2.4. Antioksidan Antioksidan merupakan senyawa yang dapat menghambat oksigen reaktif/spesies nitrogen reaktif (ROS/RNS) dan juga radikal bebas sehingga antioksidan dapat mencegah penyakit-penyakit yang berhubungan dengan radikal bebas yaitu karsinogenesis, kardiovaskuler dan penuaan (Halliwell dan Gutteridge, 2000). Antioksidan adalah substansi yang diperlukan tubuh untuk
9
menetralisir radikal bebas dan mencegah kerusakan yang ditimbulkan oleh radikal bebas dengan melengkapi kekurangan elektrolit yang dimiliki radikal bebas dan menghambat terjadinya reaksi berantai dari pembentukan radikal bebas. Antioksidan digolongkan menjadi dua jenis yaitu antioksidan sintetik (antioksidan yang diperoleh dari hasil sintesa reaksi kimia) dan antioksidan alami ( antioksidan hasil ekstraksi bahan alami).
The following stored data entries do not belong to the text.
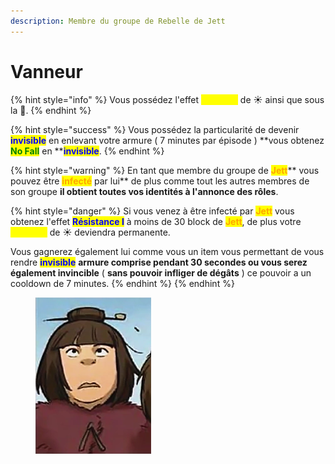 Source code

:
 ```yaml
---
description: Membre du groupe de Rebelle de Jett
---
```


# Vanneur

{% hint style="info" %}
Vous possédez l'effet <mark style="color:yellow;">**Vitesse I**</mark> de :sunny: ainsi que sous la :corn:.
{% endhint %}

{% hint style="success" %}
Vous possédez la particularité de devenir <mark style="color:blue;">**invisible**</mark> en enlevant votre armure ( 7 minutes par épisode ) **vous obtenez **<mark style="color:green;">**No Fall**</mark>** en **<mark style="color:blue;">**invisible**</mark>.
{% endhint %}

{% hint style="warning" %}
En tant que membre du groupe de <mark style="color:orange;">**Jett**</mark>** vous pouvez être **<mark style="color:orange;">**infecté**</mark>** par lui** de plus comme tout les autres membres de son groupe **il obtient toutes vos identités à l'annonce des rôles**.

{% hint style="danger" %}
Si vous venez à être infecté par <mark style="color:orange;">**Jett**</mark> vous obtenez l'effet <mark style="color:blue;">**Résistance I**</mark> à moins de 30 block de <mark style="color:orange;">**Jett**</mark>, de plus votre <mark style="color:yellow;">**Vitesse I**</mark> de :sunny: deviendra permanente.&#x20;

Vous gagnerez également lui comme vous un item vous permettant de vous rendre <mark style="color:blue;">**invisible**</mark> **armure comprise pendant 30 secondes ou vous serez également invincible** ( **sans pouvoir infliger de dégâts** ) ce pouvoir a un cooldown de 7 minutes.
{% endhint %}
{% endhint %}

<figure><img src="../../.gitbook/assets/Sneers.webp" alt=""><figcaption></figcaption></figure>
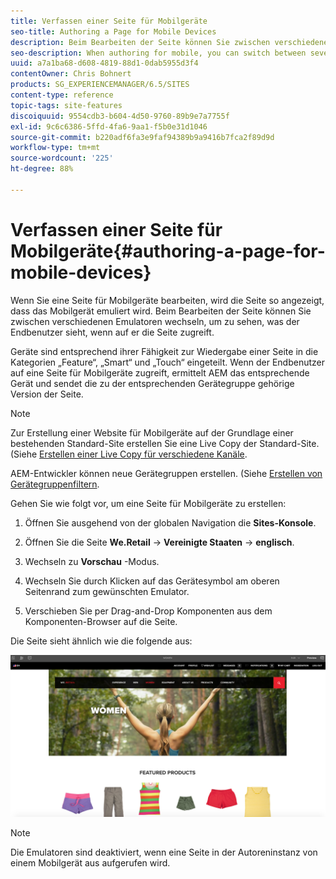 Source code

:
 ```yaml
---
title: Verfassen einer Seite für Mobilgeräte
seo-title: Authoring a Page for Mobile Devices
description: Beim Bearbeiten der Seite können Sie zwischen verschiedenen Emulatoren wechseln, um festzustellen, welche Darstellung der Endbenutzer sieht.
seo-description: When authoring for mobile, you can switch between several emulators to see what the end-user sees
uuid: a7a1ba68-d608-4819-88d1-0dab5955d3f4
contentOwner: Chris Bohnert
products: SG_EXPERIENCEMANAGER/6.5/SITES
content-type: reference
topic-tags: site-features
discoiquuid: 9554cdb3-b604-4d50-9760-89b9e7a7755f
exl-id: 9c6c6386-5ffd-4fa6-9aa1-f5b0e31d1046
source-git-commit: b220adf6fa3e9faf94389b9a9416b7fca2f89d9d
workflow-type: tm+mt
source-wordcount: '225'
ht-degree: 88%

---
```


# Verfassen einer Seite für Mobilgeräte{#authoring-a-page-for-mobile-devices}

Wenn Sie eine Seite für Mobilgeräte bearbeiten, wird die Seite so angezeigt, dass das Mobilgerät emuliert wird. Beim Bearbeiten der Seite können Sie zwischen verschiedenen Emulatoren wechseln, um zu sehen, was der Endbenutzer sieht, wenn auf er die Seite zugreift.

Geräte sind entsprechend ihrer Fähigkeit zur Wiedergabe einer Seite in die Kategorien „Feature“, „Smart“ und „Touch“ eingeteilt. Wenn der Endbenutzer auf eine Seite für Mobilgeräte zugreift, ermittelt AEM das entsprechende Gerät und sendet die zu der entsprechenden Gerätegruppe gehörige Version der Seite.

>[!NOTE]
>
>Zur Erstellung einer Website für Mobilgeräte auf der Grundlage einer bestehenden Standard-Site erstellen Sie eine Live Copy der Standard-Site. (Siehe [Erstellen einer Live Copy für verschiedene Kanäle](/help/sites-administering/msm-livecopy.md).
>
>AEM-Entwickler können neue Gerätegruppen erstellen. (Siehe [Erstellen von Gerätegruppenfiltern](/help/sites-developing/groupfilters.md).

Gehen Sie wie folgt vor, um eine Seite für Mobilgeräte zu erstellen:

1. Öffnen Sie ausgehend von der globalen Navigation die **Sites-Konsole**.
1. Öffnen Sie die Seite **We.Retail** -> **Vereinigte Staaten** -> **englisch**.

1. Wechseln zu **Vorschau** -Modus.
1. Wechseln Sie durch Klicken auf das Gerätesymbol am oberen Seitenrand zum gewünschten Emulator.
1. Verschieben Sie per Drag-and-Drop Komponenten aus dem Komponenten-Browser auf die Seite.

Die Seite sieht ähnlich wie die folgende aus:

![mobileipademu](assets/mobileipademu.png)

>[!NOTE]
>
>Die Emulatoren sind deaktiviert, wenn eine Seite in der Autoreninstanz von einem Mobilgerät aus aufgerufen wird.
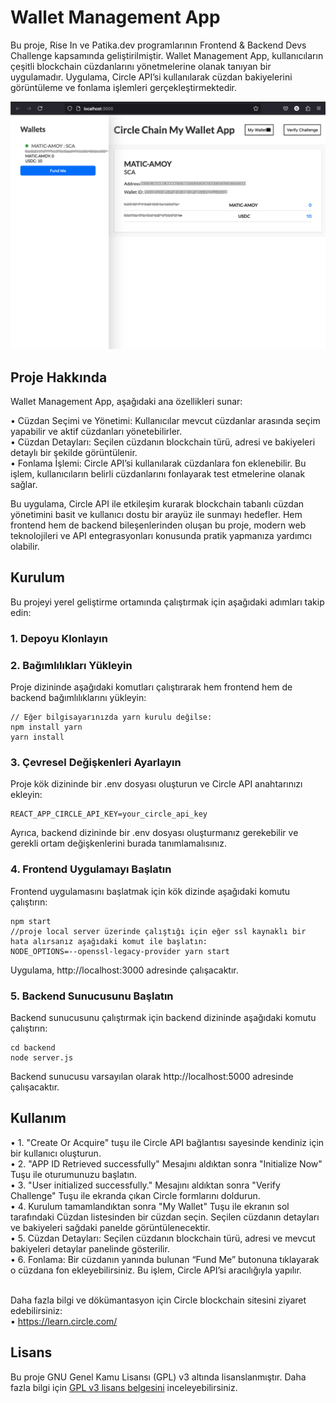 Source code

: # Wallet Management App

Bu proje, Rise In ve Patika.dev programlarının Frontend & Backend Devs Challenge kapsamında geliştirilmiştir. Wallet Management App, kullanıcıların çeşitli blockchain cüzdanlarını yönetmelerine olanak tanıyan bir uygulamadır. Uygulama, Circle API’si kullanılarak cüzdan bakiyelerini görüntüleme ve fonlama işlemleri gerçekleştirmektedir.

![alt text](/screenshot-main.png)

## Proje Hakkında

Wallet Management App, aşağıdaki ana özellikleri sunar:

•	Cüzdan Seçimi ve Yönetimi: Kullanıcılar mevcut cüzdanlar arasında seçim yapabilir ve aktif cüzdanları yönetebilirler. <br>
•	Cüzdan Detayları: Seçilen cüzdanın blockchain türü, adresi ve bakiyeleri detaylı bir şekilde görüntülenir. <br>
•	Fonlama İşlemi: Circle API’si kullanılarak cüzdanlara fon eklenebilir. Bu işlem, kullanıcıların belirli cüzdanlarını fonlayarak test etmelerine olanak sağlar.

Bu uygulama, Circle API ile etkileşim kurarak blockchain tabanlı cüzdan yönetimini basit ve kullanıcı dostu bir arayüz ile sunmayı hedefler. Hem frontend hem de backend bileşenlerinden oluşan bu proje, modern web teknolojileri ve API entegrasyonları konusunda pratik yapmanıza yardımcı olabilir.

## Kurulum

Bu projeyi yerel geliştirme ortamında çalıştırmak için aşağıdaki adımları takip edin:

### 1.	Depoyu Klonlayın
### 2. 	Bağımlılıkları Yükleyin
Proje dizininde aşağıdaki komutları çalıştırarak hem frontend hem de backend bağımlılıklarını yükleyin:
```
// Eğer bilgisayarınızda yarn kurulu değilse:
npm install yarn
yarn install
```
### 3.	Çevresel Değişkenleri Ayarlayın
Proje kök dizininde bir .env dosyası oluşturun ve Circle API anahtarınızı ekleyin:
```
REACT_APP_CIRCLE_API_KEY=your_circle_api_key
```
Ayrıca, backend dizininde bir .env dosyası oluşturmanız gerekebilir ve gerekli ortam değişkenlerini burada tanımlamalısınız.

###	4. Frontend Uygulamayı Başlatın
Frontend uygulamasını başlatmak için kök dizinde aşağıdaki komutu çalıştırın:
```
npm start
//proje local server üzerinde çalıştığı için eğer ssl kaynaklı bir hata alırsanız aşağıdaki komut ile başlatın:
NODE_OPTIONS=--openssl-legacy-provider yarn start
```
Uygulama, http://localhost:3000 adresinde çalışacaktır.

### 5. Backend Sunucusunu Başlatın
Backend sunucusunu çalıştırmak için backend dizininde aşağıdaki komutu çalıştırın:
```
cd backend
node server.js
```
Backend sunucusu varsayılan olarak http://localhost:5000 adresinde çalışacaktır.

## Kullanım

•	1. "Create Or Acquire" tuşu ile Circle API bağlantısı sayesinde kendiniz için bir kullanıcı oluşturun.<br>
•	2. "APP ID Retrieved successfully" Mesajını aldıktan sonra "Initialize Now" Tuşu ile oturumunuzu başlatın.<br>
•	3. "User initialized successfully." Mesajını aldıktan sonra "Verify Challenge" Tuşu ile ekranda çıkan Circle formlarını doldurun.<br>
•	4. Kurulum tamamlandıktan sonra "My Wallet" Tuşu ile ekranın sol tarafındaki Cüzdan listesinden bir cüzdan seçin. Seçilen cüzdanın detayları ve bakiyeleri sağdaki panelde görüntülenecektir.<br> 
•	5. Cüzdan Detayları: Seçilen cüzdanın blockchain türü, adresi ve mevcut bakiyeleri detaylar panelinde gösterilir.<br>
•	6. Fonlama: Bir cüzdanın yanında bulunan “Fund Me” butonuna tıklayarak o cüzdana fon ekleyebilirsiniz. Bu işlem, Circle API’si aracılığıyla yapılır.<br><br>

Daha fazla bilgi ve dökümantasyon için Circle blockchain sitesini ziyaret edebilirsiniz:<br>
•	https://learn.circle.com/ 

## Lisans

Bu proje GNU Genel Kamu Lisansı (GPL) v3 altında lisanslanmıştır. Daha fazla bilgi için [GPL v3 lisans belgesini](https://www.gnu.org/licenses/gpl-3.0.html) inceleyebilirsiniz.
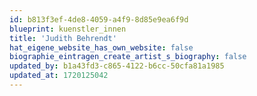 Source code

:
 ```yaml
---
id: b813f3ef-4de8-4059-a4f9-8d85e9ea6f9d
blueprint: kuenstler_innen
title: 'Judith Behrendt'
hat_eigene_website_has_own_website: false
biographie_eintragen_create_artist_s_biography: false
updated_by: b1a43fd3-c865-4122-b6cc-50cfa81a1985
updated_at: 1720125042
---
```

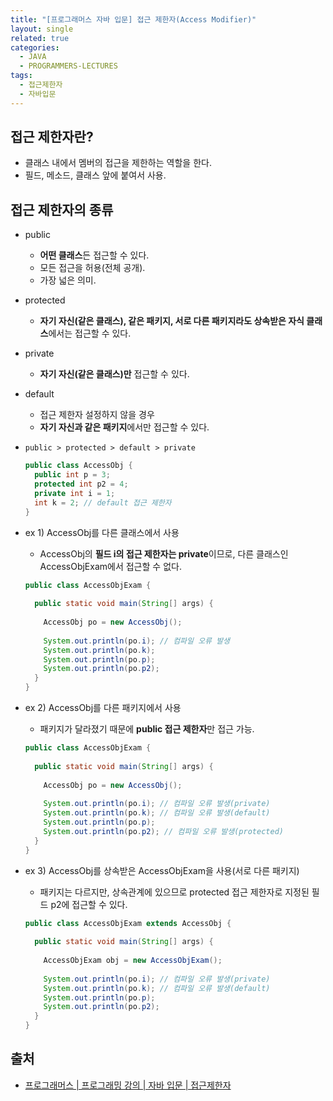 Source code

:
 ```yaml
---
title: "[프로그래머스 자바 입문] 접근 제한자(Access Modifier)"
layout: single
related: true
categories:
  - JAVA
  - PROGRAMMERS-LECTURES
tags:
  - 접근제한자
  - 자바입문
---
```


## 접근 제한자란?
- 클래스 내에서 멤버의 접근을 제한하는 역할을 한다.
- 필드, 메소드, 클래스 앞에 붙여서 사용.

## 접근 제한자의 종류
- public
  - **어떤 클래스**든 접근할 수 있다.
  - 모든 접근을 허용(전체 공개).
  - 가장 넓은 의미.
- protected
  - **자기 자신(같은 클래스), 같은 패키지, 서로 다른 패키지라도 상속받은 자식 클래스**에서는 접근할 수 있다.
- private
  - **자기 자신(같은 클래스)만** 접근할 수 있다.
- default
  - 접근 제한자 설정하지 않을 경우
  - **자기 자신과 같은 패키지**에서만 접근할 수 있다.  
- `public > protected > default > private`

  ```java
  public class AccessObj {
    public int p = 3;
    protected int p2 = 4;
    private int i = 1;
    int k = 2; // default 접근 제한자
  }
  ```
  
- ex 1) AccessObj를 다른 클래스에서 사용
  - AccessObj의 **필드 i의 접근 제한자는 private**이므로, 다른 클래스인 AccessObjExam에서 접근할 수 없다.
  
  ```java
  public class AccessObjExam {
 
    public static void main(String[] args) {
    
      AccessObj po = new AccessObj();
      
      System.out.println(po.i); // 컴파일 오류 발생
      System.out.println(po.k);
      System.out.println(po.p);
      System.out.println(po.p2);
    }
  }
  ```
  
- ex 2) AccessObj를 다른 패키지에서 사용
  - 패키지가 달라졌기 때문에 **public 접근 제한자**만 접근 가능.
  
  ```java
  public class AccessObjExam {
 
    public static void main(String[] args) {
    
      AccessObj po = new AccessObj();
      
      System.out.println(po.i); // 컴파일 오류 발생(private)
      System.out.println(po.k); // 컴파일 오류 발생(default)
      System.out.println(po.p);
      System.out.println(po.p2); // 컴파일 오류 발생(protected)
    }
  }
  ```
  
- ex 3) AccessObj를 상속받은 AccessObjExam을 사용(서로 다른 패키지)
  - 패키지는 다르지만, 상속관계에 있으므로 protected 접근 제한자로 지정된 필드 p2에 접근할 수 있다.

  ```java
  public class AccessObjExam extends AccessObj {
    
    public static void main(String[] args) {
    
      AccessObjExam obj = new AccessObjExam();
      
      System.out.println(po.i); // 컴파일 오류 발생(private)
      System.out.println(po.k); // 컴파일 오류 발생(default)
      System.out.println(po.p);
      System.out.println(po.p2);
    }
  }
  ```

## 출처
- [프로그래머스 \| 프로그래밍 강의 \| 자바 입문 \| 접근제한자](https://programmers.co.kr/learn/courses/5/lessons/187)
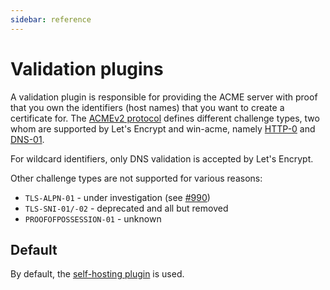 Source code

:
 ```yaml
---
sidebar: reference
---
```


# Validation plugins

A validation plugin is responsible for providing the ACME server with proof that you own the identifiers 
(host names) that you want to create a certificate for. The 
[ACMEv2 protocol](https://tools.ietf.org/html/draft-ietf-acme-acme-18) defines different challenge types, 
two whom are supported by Let's Encrypt and win-acme, namely [HTTP-0](/win-acme/reference/plugins/validation/http/) and 
[DNS-01](/win-acme/reference/plugins/validation/dns/). 

For wildcard identifiers, only DNS validation is accepted by Let's Encrypt.

Other challenge types are not supported for various reasons:
- `TLS-ALPN-01` - under investigation (see [#990](https://github.com/PKISharp/win-acme/issues/990))
- `TLS-SNI-01/-02` - deprecated and all but removed
- `PROOFOFPOSSESSION-01` - unknown

## Default

By default, the [self-hosting plugin](/win-acme/reference/plugins/validation/http/selfhosting) is used.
Terdapat lima antioksidan yang penggunaannya meluas dan menyebar diseluruh dunia, yaitu Butil Hidroksi Anisol (BHA), Butil Hidroksi Toluen (BHT), propil galat, Tert-Butil Hidoksi Quinon (TBHQ) dan tokoferol. Antioksidan tersebut merupakan antioksidan alami yang telah diproduksi secara sintetis untuk tujuankomersial (Buck, 1991 in Trilaksani, 2003). Antioksidan alami dapat berasal dari bahan pangan bahan, yaitu rempah - rempah, dedaunan, teh, kokoa, biji-bijian, serealia, buah-buahan, sayur-sayuran dan tumbuhan/alga laut. Bahan pangan ini mengandung jenis senyawa yang memiliki aktivitas antioksidan, seperti asam-asam amino, asam askorbat, golongan flavonoid, tokoferol, karotenoid, tannin, peptida, melanoidin, produkproduk reduksi, dan asam-asam organik lain (Pratt,1992 in Trilaksani, 2003).